Document images with source code
:::::

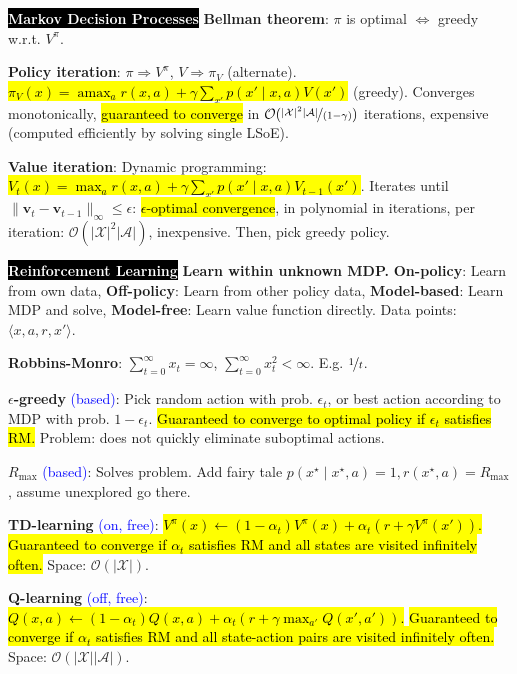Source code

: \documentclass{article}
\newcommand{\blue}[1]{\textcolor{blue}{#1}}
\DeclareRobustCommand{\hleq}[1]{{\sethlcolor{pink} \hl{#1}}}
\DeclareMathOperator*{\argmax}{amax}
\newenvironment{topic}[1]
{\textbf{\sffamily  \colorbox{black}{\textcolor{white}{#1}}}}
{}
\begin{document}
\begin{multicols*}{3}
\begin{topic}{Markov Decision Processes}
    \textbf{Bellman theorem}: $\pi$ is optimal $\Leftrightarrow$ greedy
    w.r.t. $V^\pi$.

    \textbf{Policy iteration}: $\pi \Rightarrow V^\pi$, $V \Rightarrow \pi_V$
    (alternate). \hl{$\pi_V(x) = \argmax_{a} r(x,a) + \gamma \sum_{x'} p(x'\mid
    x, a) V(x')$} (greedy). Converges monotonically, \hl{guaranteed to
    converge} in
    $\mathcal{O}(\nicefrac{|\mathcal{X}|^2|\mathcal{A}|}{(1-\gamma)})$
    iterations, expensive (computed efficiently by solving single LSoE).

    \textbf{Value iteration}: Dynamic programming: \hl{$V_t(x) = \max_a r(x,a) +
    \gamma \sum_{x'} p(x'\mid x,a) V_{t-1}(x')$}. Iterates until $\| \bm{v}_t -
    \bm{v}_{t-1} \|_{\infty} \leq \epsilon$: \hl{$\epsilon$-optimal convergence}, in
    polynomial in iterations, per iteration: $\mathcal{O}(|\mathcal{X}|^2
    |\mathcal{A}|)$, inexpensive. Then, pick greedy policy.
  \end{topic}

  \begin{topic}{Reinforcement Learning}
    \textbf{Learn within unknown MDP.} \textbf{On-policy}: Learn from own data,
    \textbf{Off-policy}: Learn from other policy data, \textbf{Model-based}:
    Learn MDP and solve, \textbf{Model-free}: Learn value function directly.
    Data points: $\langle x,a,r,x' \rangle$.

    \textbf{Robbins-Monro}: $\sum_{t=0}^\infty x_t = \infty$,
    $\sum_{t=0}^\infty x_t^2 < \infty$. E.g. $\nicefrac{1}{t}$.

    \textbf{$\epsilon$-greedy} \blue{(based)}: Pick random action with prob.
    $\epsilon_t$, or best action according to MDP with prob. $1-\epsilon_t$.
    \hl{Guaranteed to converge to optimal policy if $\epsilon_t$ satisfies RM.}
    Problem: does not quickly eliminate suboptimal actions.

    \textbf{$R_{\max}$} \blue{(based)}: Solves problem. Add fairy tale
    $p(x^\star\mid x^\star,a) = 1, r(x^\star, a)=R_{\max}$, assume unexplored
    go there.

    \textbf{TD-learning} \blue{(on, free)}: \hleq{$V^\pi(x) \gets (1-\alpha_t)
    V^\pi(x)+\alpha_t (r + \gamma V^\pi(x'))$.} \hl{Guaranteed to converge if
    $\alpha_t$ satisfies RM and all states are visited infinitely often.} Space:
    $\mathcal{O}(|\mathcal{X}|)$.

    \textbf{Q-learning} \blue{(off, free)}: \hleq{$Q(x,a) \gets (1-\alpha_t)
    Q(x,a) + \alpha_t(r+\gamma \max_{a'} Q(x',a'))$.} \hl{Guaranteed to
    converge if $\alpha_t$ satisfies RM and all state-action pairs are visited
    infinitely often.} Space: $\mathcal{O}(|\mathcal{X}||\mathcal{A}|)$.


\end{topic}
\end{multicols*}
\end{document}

:::::

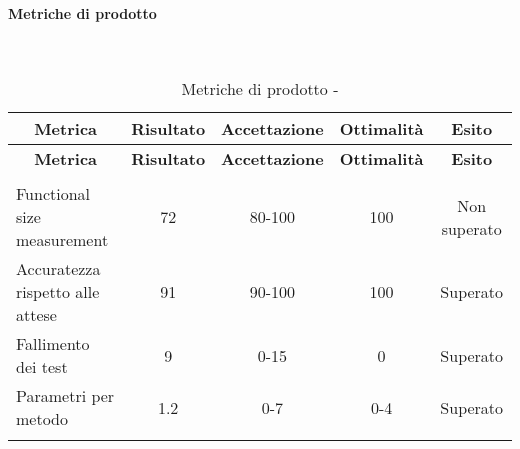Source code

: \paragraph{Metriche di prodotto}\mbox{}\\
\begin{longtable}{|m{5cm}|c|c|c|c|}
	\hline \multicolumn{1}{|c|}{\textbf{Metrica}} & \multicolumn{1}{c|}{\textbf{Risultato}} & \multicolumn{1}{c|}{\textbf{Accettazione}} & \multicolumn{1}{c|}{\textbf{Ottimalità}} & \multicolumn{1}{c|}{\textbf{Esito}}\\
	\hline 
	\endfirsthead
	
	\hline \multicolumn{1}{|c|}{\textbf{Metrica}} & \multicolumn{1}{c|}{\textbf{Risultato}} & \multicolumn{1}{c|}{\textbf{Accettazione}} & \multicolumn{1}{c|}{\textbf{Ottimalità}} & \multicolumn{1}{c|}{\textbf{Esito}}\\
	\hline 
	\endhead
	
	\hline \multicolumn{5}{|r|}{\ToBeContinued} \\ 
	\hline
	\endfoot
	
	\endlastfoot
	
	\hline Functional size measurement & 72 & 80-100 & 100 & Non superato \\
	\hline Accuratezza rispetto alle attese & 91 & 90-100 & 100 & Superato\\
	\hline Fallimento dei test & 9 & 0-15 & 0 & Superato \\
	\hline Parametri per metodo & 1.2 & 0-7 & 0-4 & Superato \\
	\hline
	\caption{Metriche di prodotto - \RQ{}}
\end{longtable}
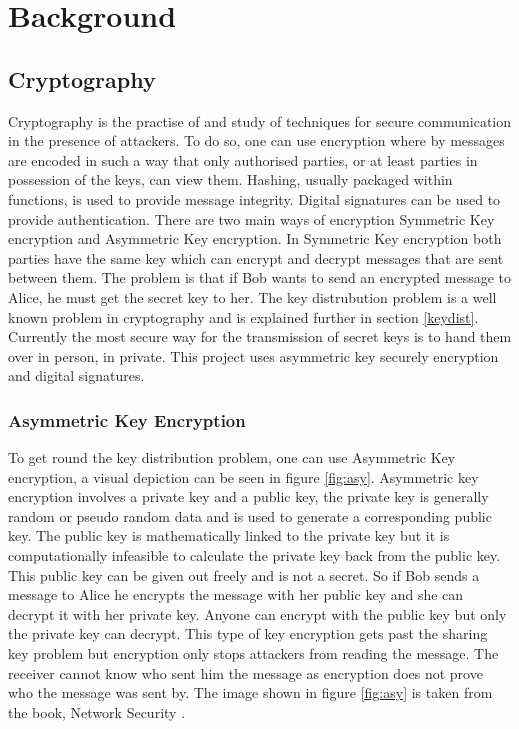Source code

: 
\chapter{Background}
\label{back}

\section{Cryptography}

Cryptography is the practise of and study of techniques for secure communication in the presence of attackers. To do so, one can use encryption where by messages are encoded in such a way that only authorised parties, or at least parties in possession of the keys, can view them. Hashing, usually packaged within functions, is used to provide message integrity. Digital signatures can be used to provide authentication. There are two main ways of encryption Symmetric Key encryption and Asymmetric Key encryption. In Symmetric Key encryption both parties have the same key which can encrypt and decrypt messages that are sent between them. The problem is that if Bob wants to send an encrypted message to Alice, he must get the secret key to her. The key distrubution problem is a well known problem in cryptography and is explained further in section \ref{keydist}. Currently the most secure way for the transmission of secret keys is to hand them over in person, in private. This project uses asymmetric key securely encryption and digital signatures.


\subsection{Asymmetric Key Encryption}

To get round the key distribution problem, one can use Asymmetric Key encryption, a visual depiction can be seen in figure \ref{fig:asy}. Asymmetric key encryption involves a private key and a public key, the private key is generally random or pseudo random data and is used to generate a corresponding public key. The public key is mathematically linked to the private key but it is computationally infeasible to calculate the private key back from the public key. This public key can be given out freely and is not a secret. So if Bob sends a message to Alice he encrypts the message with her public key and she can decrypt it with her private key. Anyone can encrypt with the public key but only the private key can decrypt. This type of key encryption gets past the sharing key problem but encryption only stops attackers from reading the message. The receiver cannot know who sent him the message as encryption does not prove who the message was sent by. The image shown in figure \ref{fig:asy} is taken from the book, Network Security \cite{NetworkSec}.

:::::

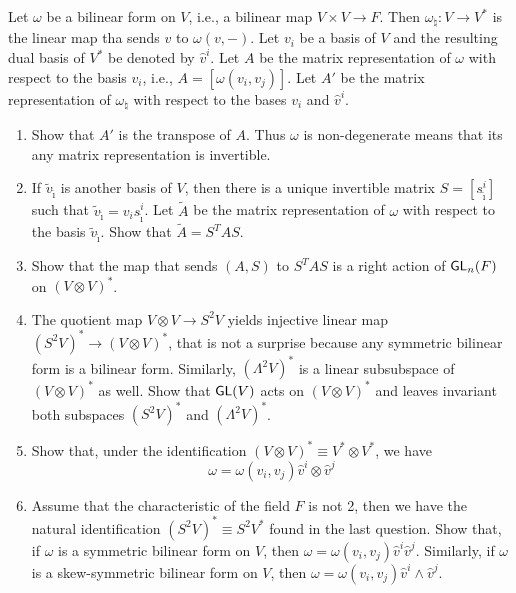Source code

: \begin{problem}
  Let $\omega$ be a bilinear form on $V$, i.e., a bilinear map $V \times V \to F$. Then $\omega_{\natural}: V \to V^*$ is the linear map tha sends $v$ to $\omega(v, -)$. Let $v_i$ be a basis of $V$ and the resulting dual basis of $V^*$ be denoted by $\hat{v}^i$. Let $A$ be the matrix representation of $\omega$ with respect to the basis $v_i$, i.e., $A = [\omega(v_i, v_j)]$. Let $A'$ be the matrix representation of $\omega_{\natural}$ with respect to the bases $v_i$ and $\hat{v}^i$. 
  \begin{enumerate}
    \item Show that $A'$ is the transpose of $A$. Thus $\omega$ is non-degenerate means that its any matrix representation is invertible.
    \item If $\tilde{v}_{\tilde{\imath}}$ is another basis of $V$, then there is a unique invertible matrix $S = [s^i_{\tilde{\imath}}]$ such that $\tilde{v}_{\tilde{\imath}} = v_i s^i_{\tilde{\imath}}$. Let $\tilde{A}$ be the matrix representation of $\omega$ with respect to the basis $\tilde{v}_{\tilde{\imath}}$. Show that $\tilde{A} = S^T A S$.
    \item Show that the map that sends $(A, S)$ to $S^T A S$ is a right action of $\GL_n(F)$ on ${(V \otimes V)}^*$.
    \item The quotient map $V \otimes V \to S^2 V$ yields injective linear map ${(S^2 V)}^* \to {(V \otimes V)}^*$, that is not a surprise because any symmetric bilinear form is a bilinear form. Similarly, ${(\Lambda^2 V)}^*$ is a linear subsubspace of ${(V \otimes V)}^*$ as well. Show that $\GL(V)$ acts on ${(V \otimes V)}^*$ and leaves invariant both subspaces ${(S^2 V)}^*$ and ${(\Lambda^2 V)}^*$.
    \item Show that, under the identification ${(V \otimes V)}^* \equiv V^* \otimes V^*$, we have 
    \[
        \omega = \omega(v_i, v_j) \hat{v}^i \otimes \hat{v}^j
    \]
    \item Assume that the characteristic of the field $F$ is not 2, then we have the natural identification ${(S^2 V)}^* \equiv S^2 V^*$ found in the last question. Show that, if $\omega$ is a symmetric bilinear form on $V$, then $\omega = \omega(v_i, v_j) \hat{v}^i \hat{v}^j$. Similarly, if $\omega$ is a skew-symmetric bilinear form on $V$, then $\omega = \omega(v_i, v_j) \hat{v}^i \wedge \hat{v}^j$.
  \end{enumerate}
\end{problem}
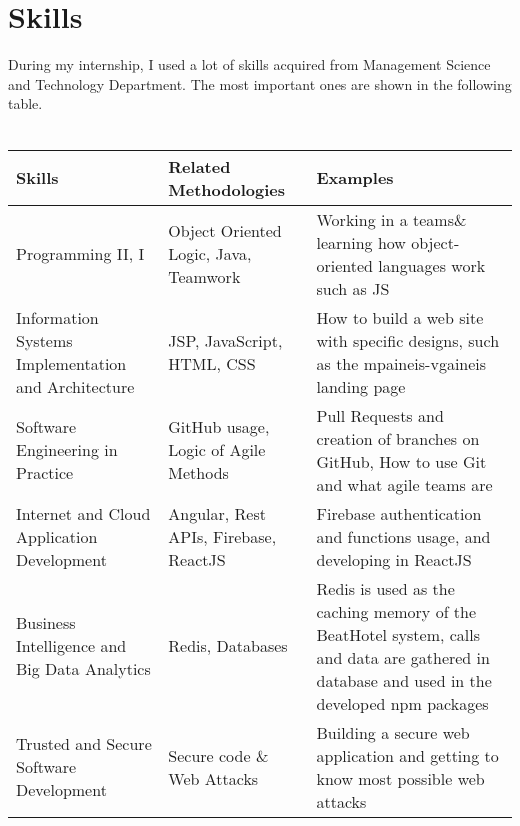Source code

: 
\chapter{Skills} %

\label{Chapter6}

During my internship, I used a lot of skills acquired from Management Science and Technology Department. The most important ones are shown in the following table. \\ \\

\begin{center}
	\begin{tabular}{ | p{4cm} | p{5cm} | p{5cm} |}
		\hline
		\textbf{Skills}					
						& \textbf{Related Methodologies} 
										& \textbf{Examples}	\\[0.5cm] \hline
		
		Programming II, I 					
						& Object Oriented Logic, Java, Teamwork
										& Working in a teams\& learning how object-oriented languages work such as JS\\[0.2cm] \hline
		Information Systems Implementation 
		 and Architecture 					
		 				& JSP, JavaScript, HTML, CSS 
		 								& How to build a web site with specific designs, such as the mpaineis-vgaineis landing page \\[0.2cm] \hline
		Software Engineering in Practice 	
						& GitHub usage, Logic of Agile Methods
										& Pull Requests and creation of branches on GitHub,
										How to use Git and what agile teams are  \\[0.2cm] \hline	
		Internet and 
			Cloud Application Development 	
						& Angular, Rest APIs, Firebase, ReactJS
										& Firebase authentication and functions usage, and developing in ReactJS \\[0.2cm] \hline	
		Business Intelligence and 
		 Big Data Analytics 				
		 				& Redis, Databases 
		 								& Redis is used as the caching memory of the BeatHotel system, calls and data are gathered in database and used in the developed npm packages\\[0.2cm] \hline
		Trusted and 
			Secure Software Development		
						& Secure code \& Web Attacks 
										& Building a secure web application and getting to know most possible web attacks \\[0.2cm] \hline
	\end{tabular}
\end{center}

:::::

_EXERCISE_. Report how many lines of the data contain the word "Similarly", using the number alone.

_RESULT_. 2